KI im Kundenservice: Mehr Möglichkeiten, aber auch mehr Komplexität
KI-Lösungen werden zunehmend Bestandteil einzelner Tools, Kanäle und Touchpoints. Unternehmen stehen damit vor der Herausforderung, nicht nur einzelne Bots oder Assistenzsysteme einzuführen, sondern eine wachsende Zahl intelligenter Anwendungen sinnvoll in bestehende Prozesse und Systemlandschaften einzubinden.
Auch die Kommunikationswege verändern sich: Künftig werden nicht nur Menschen mit KI-Agenten interagieren. Ebenso werden Bot-to-Bot-Dialoge an Bedeutung gewinnen, etwa wenn ein KI-Agent auf Kundenseite mit einem Service-Agenten eines Unternehmens kommuniziert. Darüber hinaus ist denkbar, dass KI-Agenten Menschen aktiv hinzuziehen oder bestimmte Prozesse überwachen.
Für den Kundenservice bedeutet dies: Die Gestaltung von Serviceprozessen muss künftig stärker berücksichtigen, wann ein Mensch, wann ein Assistenzsystem und wann ein autonom arbeitender Agent die passende Rolle übernimmt.
Agent Assist: Mitarbeitende gezielt unterstützen
Ein konkretes Einsatzfeld ist der sogenannte Agent Assist. Dabei unterstützt KI Mitarbeitende während eines Kundenkontakts, indem sie passende Informationen, nächste Handlungsschritte oder relevante Unterlagen direkt auf dem Bildschirm bereitstellt.
In der Diskussion wiesen TeilnehmerInnen darauf hin, dass solche Anwendungen erhebliche Vorarbeiten erfordern.
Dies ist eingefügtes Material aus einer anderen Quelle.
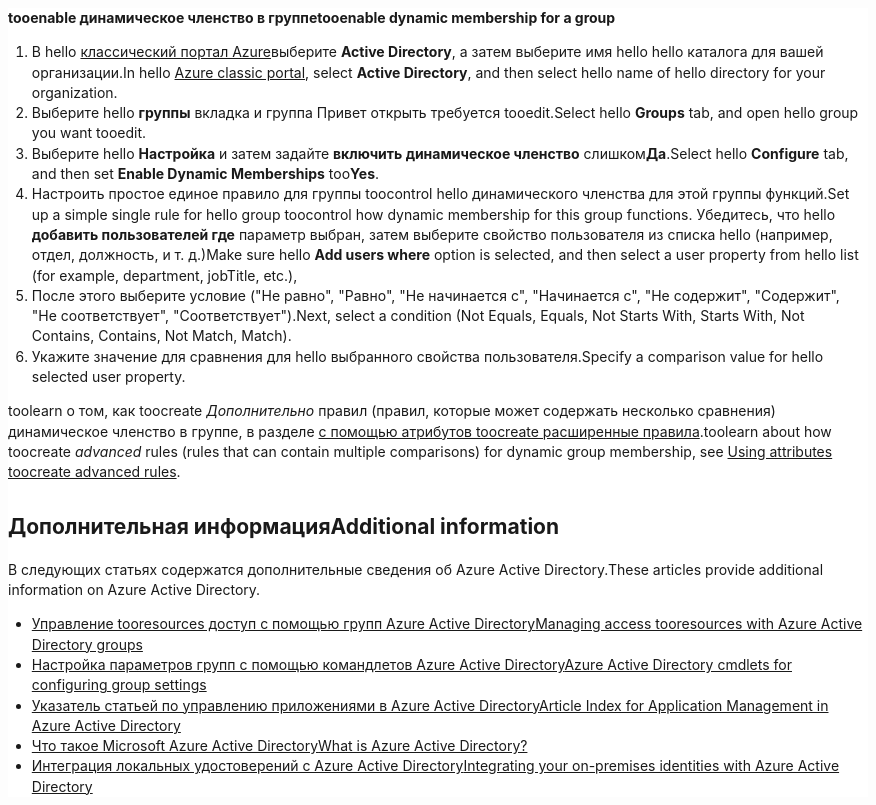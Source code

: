 <span data-ttu-id="8bbdd-157">**tooenable динамическое членство в группе**</span><span class="sxs-lookup"><span data-stu-id="8bbdd-157">**tooenable dynamic membership for a group**</span></span>

1. <span data-ttu-id="8bbdd-158">В hello [классический портал Azure](https://manage.windowsazure.com)выберите **Active Directory**, а затем выберите имя hello hello каталога для вашей организации.</span><span class="sxs-lookup"><span data-stu-id="8bbdd-158">In hello [Azure classic portal](https://manage.windowsazure.com), select **Active Directory**, and then select hello name of hello directory for your organization.</span></span>
2. <span data-ttu-id="8bbdd-159">Выберите hello **группы** вкладка и группа Привет открыть требуется tooedit.</span><span class="sxs-lookup"><span data-stu-id="8bbdd-159">Select hello **Groups** tab, and open hello group you want tooedit.</span></span>
3. <span data-ttu-id="8bbdd-160">Выберите hello **Настройка** и затем задайте **включить динамическое членство** слишком**Да**.</span><span class="sxs-lookup"><span data-stu-id="8bbdd-160">Select hello **Configure** tab, and then set **Enable Dynamic Memberships** too**Yes**.</span></span>
4. <span data-ttu-id="8bbdd-161">Настроить простое единое правило для группы toocontrol hello динамического членства для этой группы функций.</span><span class="sxs-lookup"><span data-stu-id="8bbdd-161">Set up a simple single rule for hello group toocontrol how dynamic membership for this group functions.</span></span> <span data-ttu-id="8bbdd-162">Убедитесь, что hello **добавить пользователей где** параметр выбран, затем выберите свойство пользователя из списка hello (например, отдел, должность, и т. д.)</span><span class="sxs-lookup"><span data-stu-id="8bbdd-162">Make sure hello **Add users where** option is selected, and then select a user property from hello list (for example, department, jobTitle, etc.),</span></span>
5. <span data-ttu-id="8bbdd-163">После этого выберите условие ("Не равно", "Равно", "Не начинается с", "Начинается с", "Не содержит", "Содержит", "Не соответствует", "Соответствует").</span><span class="sxs-lookup"><span data-stu-id="8bbdd-163">Next, select a condition (Not Equals, Equals, Not Starts With, Starts With, Not Contains, Contains, Not Match, Match).</span></span>
6. <span data-ttu-id="8bbdd-164">Укажите значение для сравнения для hello выбранного свойства пользователя.</span><span class="sxs-lookup"><span data-stu-id="8bbdd-164">Specify a comparison value for hello selected user property.</span></span>

<span data-ttu-id="8bbdd-165">toolearn о том, как toocreate *Дополнительно* правил (правил, которые может содержать несколько сравнения) динамическое членство в группе, в разделе [с помощью атрибутов toocreate расширенные правила](active-directory-accessmanagement-groups-with-advanced-rules.md).</span><span class="sxs-lookup"><span data-stu-id="8bbdd-165">toolearn about how toocreate *advanced* rules (rules that can contain multiple comparisons) for dynamic group membership, see [Using attributes toocreate advanced rules](active-directory-accessmanagement-groups-with-advanced-rules.md).</span></span>

## <a name="additional-information"></a><span data-ttu-id="8bbdd-166">Дополнительная информация</span><span class="sxs-lookup"><span data-stu-id="8bbdd-166">Additional information</span></span>
<span data-ttu-id="8bbdd-167">В следующих статьях содержатся дополнительные сведения об Azure Active Directory.</span><span class="sxs-lookup"><span data-stu-id="8bbdd-167">These articles provide additional information on Azure Active Directory.</span></span>

* [<span data-ttu-id="8bbdd-168">Управление tooresources доступ с помощью групп Azure Active Directory</span><span class="sxs-lookup"><span data-stu-id="8bbdd-168">Managing access tooresources with Azure Active Directory groups</span></span>](active-directory-manage-groups.md)
* [<span data-ttu-id="8bbdd-169">Настройка параметров групп с помощью командлетов Azure Active Directory</span><span class="sxs-lookup"><span data-stu-id="8bbdd-169">Azure Active Directory cmdlets for configuring group settings</span></span>](active-directory-accessmanagement-groups-settings-cmdlets.md)
* [<span data-ttu-id="8bbdd-170">Указатель статьей по управлению приложениями в Azure Active Directory</span><span class="sxs-lookup"><span data-stu-id="8bbdd-170">Article Index for Application Management in Azure Active Directory</span></span>](active-directory-apps-index.md)
* [<span data-ttu-id="8bbdd-171">Что такое Microsoft Azure Active Directory</span><span class="sxs-lookup"><span data-stu-id="8bbdd-171">What is Azure Active Directory?</span></span>](active-directory-whatis.md)
* [<span data-ttu-id="8bbdd-172">Интеграция локальных удостоверений с Azure Active Directory</span><span class="sxs-lookup"><span data-stu-id="8bbdd-172">Integrating your on-premises identities with Azure Active Directory</span></span>](active-directory-aadconnect.md)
Damit ein System zuverlässig unterstützen kann, müssen Daten vorhanden, strukturiert, aufbereitet und zugänglich sein. Eine funktionierende Data Value Chain ist ebenso erforderlich wie klare Regeln zur Data Governance: Wer darf welche Daten sehen, nutzen oder verarbeiten? Hinzu kommen Anforderungen an Datenschutz und Datensicherheit.
Die Diskussion machte deutlich: Gute KI-Unterstützung entsteht nicht allein durch ein leistungsfähiges Modell. Sie braucht belastbare Daten, klare Verantwortlichkeiten und verlässliche Prozesse.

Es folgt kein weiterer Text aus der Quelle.